Thanks! I'm pleasantly surprised that you played with the simulator and its Bloomfilter. Since that was for policy experiments, I only eyeballed to see if the traces were similar when moving from Guava's. Its not a perfect filter because its hard coded at only 4 hashes to allow avoiding another computation for the CountMin sketch. I didn't see this because the adaptive policy's usage is a small BF that is rarely populated and cleared regularly.

Thankfully I haven't brought this into Caffeine's caches yet, where unit tests would be required and this is a really good test and fix. I wonder if there are test cases we can borrow from other bloom filter implementations as well.

I was trying to use the offset to reuse the hash, where its also being modulated to find the array index and the shifted hash to find the bit index. I had thought that since the overlap wouldn't have a big effect because the array would be large, the bit index is a mod using 7-bits, and a shift would result in different results. It makes sense that the quick hash functions might result in more collisions in the middle bits, though I really hadn't expected it to be as dramatic.

I'm really glad you went ahead, experimented, and fixed it. I think using the higher order bits was a good idea in general, too.

ben-manes commented 8 years ago

I ran your test as a comparison with stream-lib and Guava's. It shows a nice trend that after your fix the implementation is comparable. Guava's follows the theoretical without any optimizations, so it stays very close to 3% FPP by using 5 murmur hashes and uses the minimal space. Stream is a little more lax, using 4 murmur hashes with a slightly higher space. Caffeine's uses 4 balanced hashes with higher space due to being power-of-two sized.

Across multiple runs the numbers vary, but all stay close to the desired FPP rate. I couldn't find any exhaustive test suites using different distributions, e.g. to try to detect a weakness in the hash functions. After your fix I think this is fairly robust.

A nice aspect of how Caffeine will use the bloom filter is to reduce space. The power-of-two sizing might make the bloom filter larger, but as a "doorkeeper" it will reduce the CountMinSketch by probably 50% (used to ignore one-hit wonders). This also means a higher FPP would be okay because we're merely trying to compactly query if one entry is more frequent than another. Most often that compares a hot vs. cold entry, which have a wide gap in their frequency counts.

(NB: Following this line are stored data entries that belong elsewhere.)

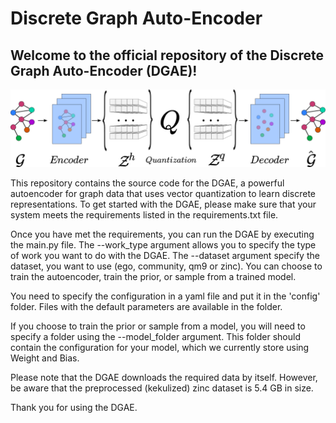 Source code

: # Discrete Graph Auto-Encoder

## Welcome to the official repository of the Discrete Graph Auto-Encoder (DGAE)!

![Autoencoder image](autoencoder.png)

This repository contains the source code for the DGAE, a powerful autoencoder for graph data that uses vector quantization to learn discrete representations. To get started with the DGAE, please make sure that your system meets the requirements listed in the requirements.txt file.

Once you have met the requirements, you can run the DGAE by executing the main.py file. The --work_type argument allows you to specify the type of work you want to do with the DGAE. The --dataset argument specify the dataset, you want to use (ego, community, qm9 or zinc). You can choose to train the autoencoder, train the prior, or sample from a trained model.

You need to specify the configuration in a yaml file and put it in the 'config' folder. Files with the default parameters are available in the folder. 

If you choose to train the prior or sample from a model, you will need to specify a folder using the --model_folder argument. This folder should contain the configuration for your model, which we currently store using Weight and Bias.

Please note that the DGAE downloads the required data by itself. However, be aware that the preprocessed (kekulized) zinc dataset is 5.4 GB in size.

Thank you for using the DGAE.

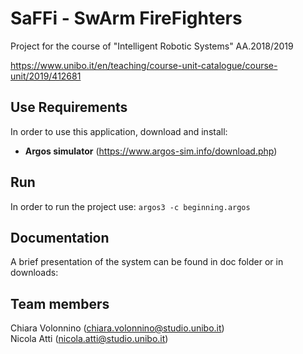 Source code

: # SaFFi - SwArm FireFighters
Project for the course of "Intelligent Robotic Systems" AA.2018/2019

https://www.unibo.it/en/teaching/course-unit-catalogue/course-unit/2019/412681

## Use Requirements

In order to use this application, download and install:
* **Argos simulator** (https://www.argos-sim.info/download.php)

## Run
In order to run the project use:
`
	argos3 -c beginning.argos
`

## Documentation
A brief presentation of the system can be found in doc folder or in downloads: 


## Team members
Chiara Volonnino (chiara.volonnino@studio.unibo.it)  
Nicola Atti (nicola.atti@studio.unibo.it)
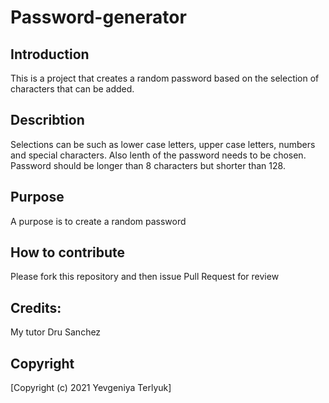 # Password-generator

## Introduction
This is a project that creates a random password based on the selection of characters that can be added.

## Describtion
 Selections can be such as lower case letters, upper case letters, numbers and special characters. Also lenth of the password needs to be chosen. Password should be longer than 8 characters but shorter than 128.

## Purpose
A purpose is to create a random password


## How to contribute
Please fork this repository and then issue Pull Request for review

## Credits:
My tutor Dru Sanchez

## Copyright
[Copyright (c) 2021 Yevgeniya Terlyuk]
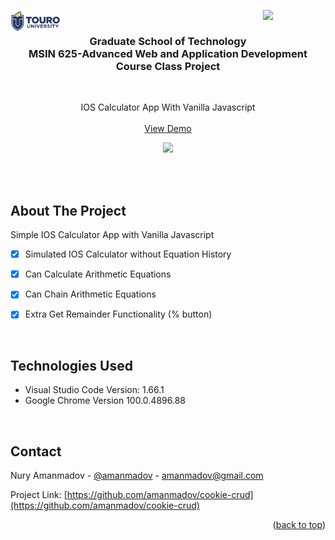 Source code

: <img src="images/touro-university-logo-blue.png" width=80 alt="Logo" align="left"><img align="right" src="https://img.shields.io/badge/License-MIT-yellow.svg" width=100>

<!-- PROJECT LOGO -->
<br/>
<div align="center">
    <h3 align="center">Graduate School of Technology<br>MSIN 625-Advanced Web and Application Development Course Class Project</h3>
</div>

<br/>

<p align="center">
IOS Calculator App With Vanilla Javascript
<br/> <br/>
<a href="https://amanmadov.github.io/ios-calculator/index.html">View Demo</a>
</p>

<p align="center"><img src="https://amanmadov.github.io/ios-calculator/images/screenshot.png"></p>

<br/><br/>

<!-- ABOUT THE PROJECT -->
## About The Project

Simple IOS Calculator App with Vanilla Javascript

- [x] Simulated IOS Calculator without Equation History
- [x] Can Calculate Arithmetic Equations
- [x] Can Chain Arithmetic Equations
- [x] Extra Get Remainder Functionality (% button)


<br/>

## Technologies Used
 - Visual Studio Code Version: 1.66.1
 - Google Chrome Version 100.0.4896.88

<br/>


<!-- CONTACT -->
## Contact

Nury Amanmadov - [@amanmadov](https://twitter.com/amanmadov) - amanmadov@gmail.com

Project Link: [https://github.com/amanmadov/cookie-crud](https://github.com/amanmadov/cookie-crud)

<p align="right">(<a href="#top">back to top</a>)</p>
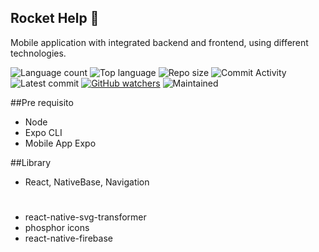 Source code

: ## Rocket Help 🎯
 Mobile application with integrated backend and frontend, using different technologies.

![Language count](https://img.shields.io/github/languages/count/letnagao/ignite-lab-rocket-help-2022?color=green)
![Top language](https://img.shields.io/github/languages/top/letnagao/ignite-lab-rocket-help-2022?color=ff69b4)
![Repo size](https://img.shields.io/github/repo-size/letnagao/ignite-lab-rocket-help-2022?color=yellow)
![Commit Activity](https://img.shields.io/github/commit-activity/y/letnagao/ignite-lab-rocket-help-2022?color=blue)
![Latest commit](https://img.shields.io/github/last-commit/letnagao/ignite-lab-rocket-help-2022?color=red)
[![GitHub watchers](https://img.shields.io/github/watchers/letnagao/ignite-lab-rocket-help-2022?logo=GitHub)](https://github.com/letnagao/ignite-lab-rocket-help-2022/watchers)
![Maintained](https://img.shields.io/maintenance/yes/9999)

##Pre requisito
- Node
- Expo CLI
- Mobile App Expo

##Library
- React, NativeBase, Navigation

#
- react-native-svg-transformer
- phosphor icons
- react-native-firebase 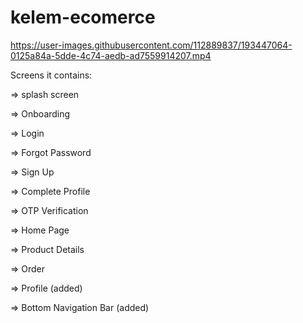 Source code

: # kelem-ecomerce

https://user-images.githubusercontent.com/112889837/193447064-0125a84a-5dde-4c74-aedb-ad7559914207.mp4

Screens it contains:

=> splash screen

=> Onboarding

=> Login

=> Forgot Password

=> Sign Up

=> Complete Profile

=> OTP Verification

=> Home Page

=> Product Details

=> Order

=> Profile (added)

=> Bottom Navigation Bar (added)
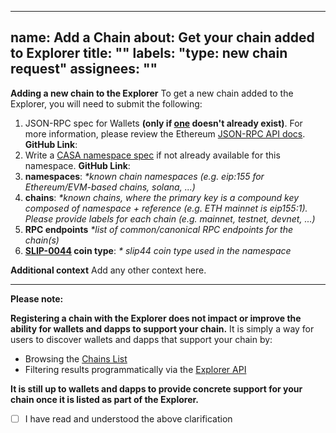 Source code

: 
---
name: Add a Chain
about: Get your chain added to Explorer
title: ""
labels: "type: new chain request"
assignees: ""
---

**Adding a new chain to the Explorer**
To get a new chain added to the Explorer, you will need to submit the following:

1. JSON-RPC spec for Wallets **(only if [one](https://docs.walletconnect.com/2.0/advanced/rpc-reference/ethereum-rpc) doesn't already exist)**. For more information, please review the Ethereum [JSON-RPC API docs](https://ethereum.org/en/developers/docs/apis/json-rpc/).
   **GitHub Link**:
2. Write a [CASA namespace spec](https://github.com/ChainAgnostic/namespaces) if not already available for this namespace.
   **GitHub Link**:
3. **namespaces**:
   _\*known chain namespaces (e.g. eip:155 for Ethereum/EVM-based chains, solana, ...)_
4. **chains**:
   _\*known chains, where the primary key is a compound key composed of namespace + reference (e.g. ETH mainnet is eip155:1)._
   _Please provide labels for each chain (e.g. mainnet, testnet, devnet, ...)_
5. **RPC endpoints**
   _\*list of common/canonical RPC endpoints for the chain(s)_
6. **[SLIP-0044](https://github.com/satoshilabs/slips/blob/master/slip-0044.md) coin type**:
   _\* slip44 coin type used in the namespace_

**Additional context**
Add any other context here.

---

**Please note:**

**Registering a chain with the Explorer does not impact or improve the ability for wallets and dapps to support your chain.** It is simply a way for users to discover wallets and dapps that support your chain by:

- Browsing the [Chains List](https://docs.walletconnect.com/advanced/multichain/chain-list)
- Filtering results programmatically via the [Explorer API](https://docs.walletconnect.com/cloud/explorer)

**It is still up to wallets and dapps to provide concrete support for your chain once it is listed as part of the Explorer.**

- [ ] I have read and understood the above clarification
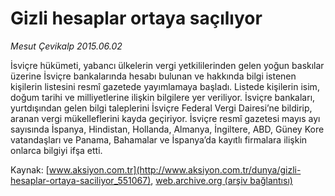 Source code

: # Gizli hesaplar ortaya saçılıyor

*Mesut Çevikalp 2015.06.02*

<div class="pNewsDetailMainContent" itemprop="articleBody">
 <p>
  İsviçre hükümeti, yabancı ülkelerin vergi yetkililerinden gelen yoğun baskılar üzerine İsviçre bankalarında hesabı bulunan ve hakkında bilgi istenen kişilerin listesini resmî gazetede yayımlamaya başladı. Listede kişilerin isim, doğum tarihi ve milliyetlerine ilişkin bilgilere yer veriliyor. İsviçre bankaları, yurtdışından gelen bilgi taleplerini İsviçre Federal Vergi Dairesi’ne bildirip, aranan vergi mükelleflerini kayda geçiriyor. İsviçre resmî gazetesi mayıs ayı sayısında İspanya, Hindistan, Hollanda, Almanya, İngiltere, ABD, Güney Kore vatandaşları ve Panama, Bahamalar ve İspanya’da kayıtlı firmalara ilişkin onlarca bilgiyi ifşa etti.
 </p>
</div>


Kaynak: [www.aksiyon.com.tr](http://www.aksiyon.com.tr/dunya/gizli-hesaplar-ortaya-saciliyor_551067), [web.archive.org (arşiv bağlantısı)](http://web.archive.org/web/20150719212643/http://www.aksiyon.com.tr/dunya/gizli-hesaplar-ortaya-saciliyor_551067)
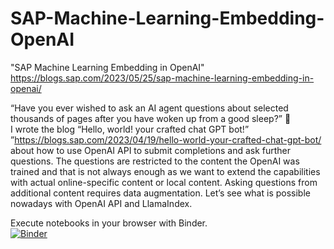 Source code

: # SAP-Machine-Learning-Embedding-OpenAI
"SAP Machine Learning Embedding in OpenAI"<br>
https://blogs.sap.com/2023/05/25/sap-machine-learning-embedding-in-openai/ 

“Have you ever wished to ask an AI agent questions about selected thousands of pages after you have woken up from a good sleep?” 🙂 <br>
I wrote the blog “Hello, world! your crafted chat GPT bot!” ”https://blogs.sap.com/2023/04/19/hello-world-your-crafted-chat-gpt-bot/ about how to use OpenAI API to submit completions and ask further questions. The questions are restricted to the content the OpenAI was trained and that is not always enough as we want to extend the capabilities with actual online-specific content or local content.
Asking questions from additional content requires data augmentation. Let’s see what is possible nowadays with OpenAI API and LlamaIndex.

Execute notebooks in your browser with Binder. <br>
[![Binder](https://mybinder.org/badge_logo.svg)](https://mybinder.org/v2/gh/itsergiu/SAP-Machine-Learning-Embedding-OpenAI/HEAD?urlpath=https%3A%2F%2Fgithub.com%2Fitsergiu%2FSAP-Machine-Learning-Embedding-OpenAI%2Fblob%2Fmain%2F05%2520SAP%2520HANA%2520Machine%2520Learning%2520content%2520embedding%2520v1.3.ipynb)
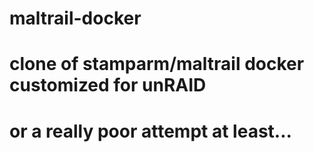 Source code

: # maltrail-docker

# clone of stamparm/maltrail docker customized for unRAID
# or a really poor attempt at least...
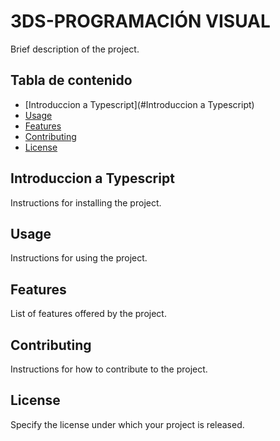 # 3DS-PROGRAMACIÓN VISUAL

Brief description of the project.

## Tabla de contenido

- [Introduccion a Typescript](#Introduccion a Typescript)
- [Usage](#usage)
- [Features](#features)
- [Contributing](#contributing)
- [License](#license)

## Introduccion a Typescript

Instructions for installing the project.

## Usage

Instructions for using the project.

## Features

List of features offered by the project.

## Contributing

Instructions for how to contribute to the project.

## License

Specify the license under which your project is released.
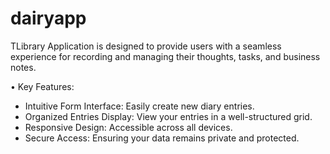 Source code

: # dairyapp

TLibrary Application is designed to provide users with a seamless experience for recording and managing their thoughts, tasks, and business notes.

• Key Features:

- Intuitive Form Interface: Easily create new diary entries.
- Organized Entries Display: View your entries in a well-structured grid.
- Responsive Design: Accessible across all devices.
- Secure Access: Ensuring your data remains private and protected.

Number of Insertions    False positives(%)  True positives
(s) 1024        22(2.148438%)       1024
(c) 1024        21(2.050781%)       1024
(g) 1024        26(2.539063%)       1024

(s) 4096        102(2.490234%)      4096
(c) 4096        95(2.319336%)       4096
(g) 4096        122(2.978516%)      4096

(s) 16384       403(2.459717%)      16384
(c) 16384       397(2.423096%)      16384
(g) 16384       489(2.984619%)      16384

(s) 65536       1581(2.412415%)     65536
(c) 65536       1612(2.459717%)     65536
(g) 65536       2019(3.080750%)     65536

(s) 262144      6212(2.369690%)     262144
(c) 262144      6294(2.400970%)     262144
(g) 262144      7818(2.982330%)     262144

(s) 1048576     25130(2.396584%)    1048576
(c) 1048576     25503(2.432156%)    1048576
(g) 1048576     31529(3.006840%)    1048576

Maaartinus commented 8 years ago

I had thought that since the overlap wouldn't have a big effect because the array would be large, the bit index is a mod using 7-bits, and a shift would result in different results.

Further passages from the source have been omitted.